Bustami dalam pernyataannya memaparkan, konteks pembelian 51% saham BCA pada tanggal 31 Desember 2002 , dimana value asset BCA berdasarkan laporan keuangan auditor independen tercatat Rp 117 Triliunan.
Namun saat transaksi penjualan Saham BCA yang patut diduga terjadi suatu rekayasa intelektual dalam buku BCA ada Obligasi Rekap Pemerintah yang senilai Rp 60 Triliunan yang ditempatkan oleh Menkeu RI tersebut.
Padahal, saham pemerintah yang dimiliki 93% berasal dari pemilik saham BCA lama, yakni Anthony Salim.
Hal tersebut sebagai sisa pelunasan utang Fas BLBI-nya yang Rp 33 Triliun hanya mampu membayar Rp 8 Triliun saja.
Dengan demikian, harga saham BCA 93% = Rp 25 Triliunan, sehingga sesungguhnya value BCA tahun 2003 saat dijual dalam posisi profit atau keuntungan Rp 4 Triliunan.
Rinciannya, riil net value BCA = Rp 60 Triliun + Rp 25 Triliun + Rp 4 Triliun = Rp 89 Triliunan.
Namun anehnya, transaksi penjualan 51% saham BCA kepada Farallon (owner PT. Djarum, Budi Hartono) hanya dengan harga Rp 5 Triliun saja.
Menurut Bustami, transaksi ini sangat janggal. Sebab, BCA menerima Bunga Obligasi Rekap Pemerintah Rp 7 Triliunan sejak tahun 2003 sampai tahun 2009. Hal ini diakui oleh Direktur BCA, Subur Tan.
“Atas pengakuan tersebut, ditemukan fakta suatu kejanggalan kasus kerugian keuangan negara senilai Rp 49 Triliun (subsidi Bunga OR ex BLBI + Rp 89 Triliun (nilai BCA tahun 2003 di luar profit BCA yang diterima oleh Budi Hartono sebagai pemegang saham pengendali BCA sejak tahun 2003) = Rp 138 Triliunan.
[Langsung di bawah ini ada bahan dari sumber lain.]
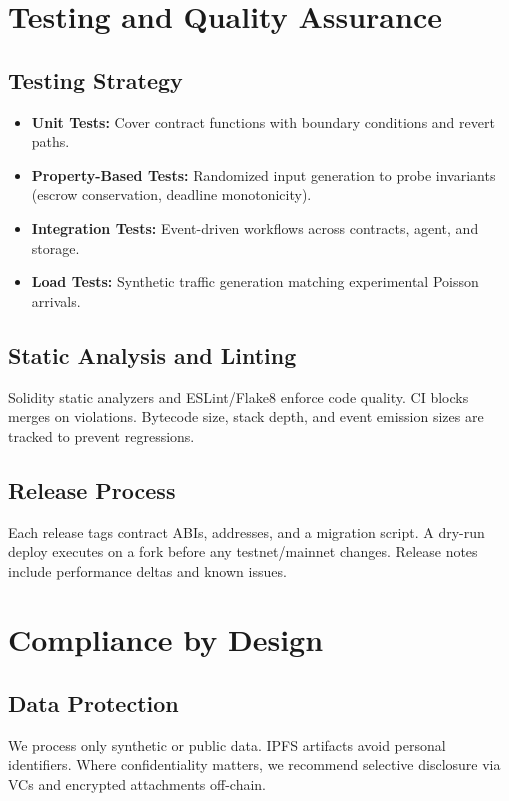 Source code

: \section{Testing and Quality Assurance}

\subsection{Testing Strategy}
\begin{itemize}
    \item \textbf{Unit Tests:} Cover contract functions with boundary conditions and revert paths.
    \item \textbf{Property-Based Tests:} Randomized input generation to probe invariants (escrow conservation, deadline monotonicity).
    \item \textbf{Integration Tests:} Event-driven workflows across contracts, agent, and storage.
    \item \textbf{Load Tests:} Synthetic traffic generation matching experimental Poisson arrivals.
\end{itemize}

\subsection{Static Analysis and Linting}
Solidity static analyzers and ESLint/Flake8 enforce code quality. CI blocks merges on violations. Bytecode size, stack depth, and event emission sizes are tracked to prevent regressions.

\subsection{Release Process}
Each release tags contract ABIs, addresses, and a migration script. A dry-run deploy executes on a fork before any testnet/mainnet changes. Release notes include performance deltas and known issues.

\section{Compliance by Design}

\subsection{Data Protection}
We process only synthetic or public data. IPFS artifacts avoid personal identifiers. Where confidentiality matters, we recommend selective disclosure via VCs and encrypted attachments off-chain.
Bagaimana menurut saudara?” tanya Bustami.
Menjawab pertanyaan tersebut, Burhanudin Abudllah Harahap mengatakan, pada dasarnya, perusahaan-perusahaan yang diserahkan kepada BPPN oleh bank direncanakan akan diserahkan atau dijual kepada pemilik lama.
IMF menyarankan, agar bank-bank itu untuk dijual ke pemilik lama meski akhirnya akan mengalami kerugian 30%. Sebab, jika dijual ke pemilik baru harganya akan lebih murah.
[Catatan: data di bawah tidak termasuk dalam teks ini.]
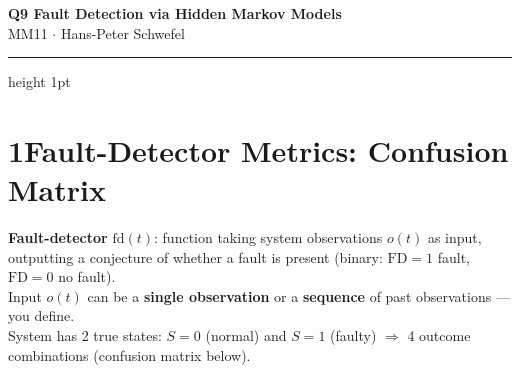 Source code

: \documentclass[10pt,a4paper]{article}
\begin{document}

\begin{center}
  {\large\bfseries\color{headernavy} Q9 \textemdash{} Fault Detection via Hidden Markov Models}\\[1pt]
  {\small MM11 $\cdot$ Hans-Peter Schwefel}
\end{center}
\vspace{1pt}\hrule height 1pt\vspace{3pt}

\section*{1\quad Fault-Detector Metrics: Confusion Matrix}
\begin{defbox}
\textbf{Fault-detector} $\mathrm{fd}(t)$: function taking system observations $o(t)$ as input, outputting a conjecture of whether a fault is present (binary: $\mathrm{FD}{=}1$ fault, $\mathrm{FD}{=}0$ no fault).\\[2pt]
Input $o(t)$ can be a \textbf{single observation} or a \textbf{sequence} of past observations --- you define.\\[2pt]
System has 2 true states: $S{=}0$ (normal) and $S{=}1$ (faulty) $\Rightarrow$ 4 outcome combinations (confusion matrix below).
\end{defbox}
\vspace{3pt}
\end{document}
“Namun ironisnya, faktanya dibeli oleh pemilik lama yang menggunakan baju baru,” kata Burhanudin.
Sementara itu, Wakil Ketua Pansus BLBI DPD RI, Sukiryanto mempertanyakan pembayaran bunga Obligasi Rekap jaman Presiden Susilo Bambang Yudhoyono (SBY).
Sebab faktanya, sampai tahun 2014, dana APBN yang dialokasikan untuk membayar bunga Obligasi Rekap pemerintah Ex BLBI sebesar kurang lebih Rp 930 Triliun.
Dan hingga tahun ini (2022), Menkeu RI masih menganggarkan dana APBN Rp 48 Triliunan untuk bunga Obligasi Rekap kepada bank-bank rekap atau para pemegang Obligasi Rekap yang membelinya di pasar sekunder.
Mirisnya, pembayaran bunga obligasi rekap ini terus digelontorkan saat APBN mengalami defisit.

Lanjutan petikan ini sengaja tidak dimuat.